Sypnosis

In this report, we’re focusing on the NOAA storm database to find out the most harmful event with respect to population health and what types of events have the greatest economic consequences in the U.S. from the year 1950 to November 2011.

Loading the required packages using which data analysis has to be performed.

library(dplyr)
library(tidyr)
library(ggplot2)

Data Processing

From the NOAA Satellite and Information Service, we obtained the U.S. storm database between year 1950 - November 2011.

Downloading and loading dataset.

Documentation for the dataset can be found here.

dataFile <- "repdata_data_StormData.csv.bz2"
fileUrl <- "https://d396qusza40orc.cloudfront.net/repdata%2Fdata%2FStormData.csv.bz2"
if (!file.exists(dataFile)) {
  download.file(fileUrl, destfile = dataFile)
}

df <- read.csv(dataFile, na.strings = "", stringsAsFactors = FALSE)

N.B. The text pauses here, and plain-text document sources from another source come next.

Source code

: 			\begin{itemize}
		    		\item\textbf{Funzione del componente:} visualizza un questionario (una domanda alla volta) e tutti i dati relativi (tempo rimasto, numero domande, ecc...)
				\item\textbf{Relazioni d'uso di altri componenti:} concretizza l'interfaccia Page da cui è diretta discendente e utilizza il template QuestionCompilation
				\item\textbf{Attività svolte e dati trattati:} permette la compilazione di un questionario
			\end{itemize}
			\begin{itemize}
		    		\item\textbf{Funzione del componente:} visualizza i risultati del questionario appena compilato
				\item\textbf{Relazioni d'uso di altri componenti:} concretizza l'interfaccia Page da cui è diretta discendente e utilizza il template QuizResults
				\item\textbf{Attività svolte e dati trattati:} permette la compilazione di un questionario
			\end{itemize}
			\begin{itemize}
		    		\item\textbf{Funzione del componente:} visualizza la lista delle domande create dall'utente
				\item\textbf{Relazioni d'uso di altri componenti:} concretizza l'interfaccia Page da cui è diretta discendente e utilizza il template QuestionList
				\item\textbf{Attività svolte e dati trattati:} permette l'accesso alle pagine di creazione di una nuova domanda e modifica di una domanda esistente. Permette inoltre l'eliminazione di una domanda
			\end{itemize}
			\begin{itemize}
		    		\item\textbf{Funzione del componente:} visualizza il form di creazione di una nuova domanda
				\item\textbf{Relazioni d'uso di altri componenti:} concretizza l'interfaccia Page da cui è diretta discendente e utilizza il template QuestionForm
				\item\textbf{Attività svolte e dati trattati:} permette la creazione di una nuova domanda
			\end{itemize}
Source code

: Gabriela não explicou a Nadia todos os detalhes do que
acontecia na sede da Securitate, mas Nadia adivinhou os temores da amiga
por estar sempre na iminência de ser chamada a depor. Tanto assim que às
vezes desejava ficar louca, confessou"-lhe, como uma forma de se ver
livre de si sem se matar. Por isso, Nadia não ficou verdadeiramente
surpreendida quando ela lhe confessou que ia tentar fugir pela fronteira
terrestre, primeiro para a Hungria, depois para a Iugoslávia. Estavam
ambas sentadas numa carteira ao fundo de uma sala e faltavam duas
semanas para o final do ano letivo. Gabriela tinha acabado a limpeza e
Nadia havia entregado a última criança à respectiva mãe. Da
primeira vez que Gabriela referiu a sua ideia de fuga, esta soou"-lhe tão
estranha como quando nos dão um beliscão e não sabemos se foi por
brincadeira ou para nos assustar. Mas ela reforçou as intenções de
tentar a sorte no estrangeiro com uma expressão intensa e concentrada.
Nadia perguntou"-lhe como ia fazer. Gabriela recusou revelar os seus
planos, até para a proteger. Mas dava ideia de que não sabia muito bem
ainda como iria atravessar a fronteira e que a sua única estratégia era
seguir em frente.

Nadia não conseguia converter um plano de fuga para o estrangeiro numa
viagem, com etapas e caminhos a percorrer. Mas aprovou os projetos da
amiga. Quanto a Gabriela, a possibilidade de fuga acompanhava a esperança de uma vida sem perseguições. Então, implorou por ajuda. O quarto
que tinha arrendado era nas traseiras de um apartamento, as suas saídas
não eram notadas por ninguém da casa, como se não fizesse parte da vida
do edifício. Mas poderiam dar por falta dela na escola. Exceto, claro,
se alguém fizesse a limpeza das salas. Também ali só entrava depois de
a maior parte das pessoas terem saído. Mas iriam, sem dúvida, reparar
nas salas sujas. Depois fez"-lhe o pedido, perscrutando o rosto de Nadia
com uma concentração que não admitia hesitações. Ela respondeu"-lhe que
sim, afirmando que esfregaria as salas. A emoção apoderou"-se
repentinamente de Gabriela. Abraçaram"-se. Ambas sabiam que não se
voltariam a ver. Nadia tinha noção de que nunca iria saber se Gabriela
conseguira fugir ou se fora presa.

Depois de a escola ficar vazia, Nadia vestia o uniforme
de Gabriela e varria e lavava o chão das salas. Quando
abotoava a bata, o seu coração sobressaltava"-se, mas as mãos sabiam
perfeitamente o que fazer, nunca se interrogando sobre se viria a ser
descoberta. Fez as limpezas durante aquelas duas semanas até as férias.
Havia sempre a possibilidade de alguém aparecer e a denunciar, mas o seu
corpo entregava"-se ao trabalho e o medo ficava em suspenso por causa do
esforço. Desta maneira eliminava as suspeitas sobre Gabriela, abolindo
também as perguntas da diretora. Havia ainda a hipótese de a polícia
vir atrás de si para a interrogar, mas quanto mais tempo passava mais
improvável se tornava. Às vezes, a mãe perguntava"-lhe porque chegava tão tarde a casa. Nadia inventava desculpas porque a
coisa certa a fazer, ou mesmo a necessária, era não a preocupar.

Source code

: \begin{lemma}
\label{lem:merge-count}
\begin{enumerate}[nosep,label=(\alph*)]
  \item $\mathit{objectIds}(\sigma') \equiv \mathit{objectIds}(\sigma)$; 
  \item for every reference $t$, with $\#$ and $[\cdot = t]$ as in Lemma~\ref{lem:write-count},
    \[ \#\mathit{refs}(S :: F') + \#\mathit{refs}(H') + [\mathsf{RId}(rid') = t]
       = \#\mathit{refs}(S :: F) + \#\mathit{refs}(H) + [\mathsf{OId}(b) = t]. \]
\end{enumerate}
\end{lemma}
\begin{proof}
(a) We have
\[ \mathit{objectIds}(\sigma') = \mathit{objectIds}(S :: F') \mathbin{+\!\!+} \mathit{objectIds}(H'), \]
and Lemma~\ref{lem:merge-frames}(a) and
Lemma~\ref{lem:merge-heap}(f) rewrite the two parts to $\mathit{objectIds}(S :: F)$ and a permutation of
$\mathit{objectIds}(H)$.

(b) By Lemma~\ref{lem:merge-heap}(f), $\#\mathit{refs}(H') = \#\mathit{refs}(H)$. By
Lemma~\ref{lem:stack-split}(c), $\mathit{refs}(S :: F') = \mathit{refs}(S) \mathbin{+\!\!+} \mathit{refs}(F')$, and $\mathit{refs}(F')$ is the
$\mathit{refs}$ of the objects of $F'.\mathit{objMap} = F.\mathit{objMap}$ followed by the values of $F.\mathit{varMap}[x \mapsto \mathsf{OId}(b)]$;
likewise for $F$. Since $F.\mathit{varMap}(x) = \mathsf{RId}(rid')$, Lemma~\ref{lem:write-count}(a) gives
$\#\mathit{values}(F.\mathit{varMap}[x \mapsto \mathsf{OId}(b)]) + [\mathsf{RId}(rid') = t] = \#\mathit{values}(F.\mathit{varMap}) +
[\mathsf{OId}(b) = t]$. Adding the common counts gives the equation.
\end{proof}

Data transformation and cleaning.

NOAA dataset contains 37 variables, hence subsetting the dataset to the variables of interest for data analysis.

names(df)
##  [1] "STATE__"    "BGN_DATE"   "BGN_TIME"   "TIME_ZONE"  "COUNTY"    
##  [6] "COUNTYNAME" "STATE"      "EVTYPE"     "BGN_RANGE"  "BGN_AZI"   
## [11] "BGN_LOCATI" "END_DATE"   "END_TIME"   "COUNTY_END" "COUNTYENDN"
## [16] "END_RANGE"  "END_AZI"    "END_LOCATI" "LENGTH"     "WIDTH"     
## [21] "F"          "MAG"        "FATALITIES" "INJURIES"   "PROPDMG"   
## [26] "PROPDMGEXP" "CROPDMG"    "CROPDMGEXP" "WFO"        "STATEOFFIC"
## [31] "ZONENAMES"  "LATITUDE"   "LONGITUDE"  "LATITUDE_E" "LONGITUDE_"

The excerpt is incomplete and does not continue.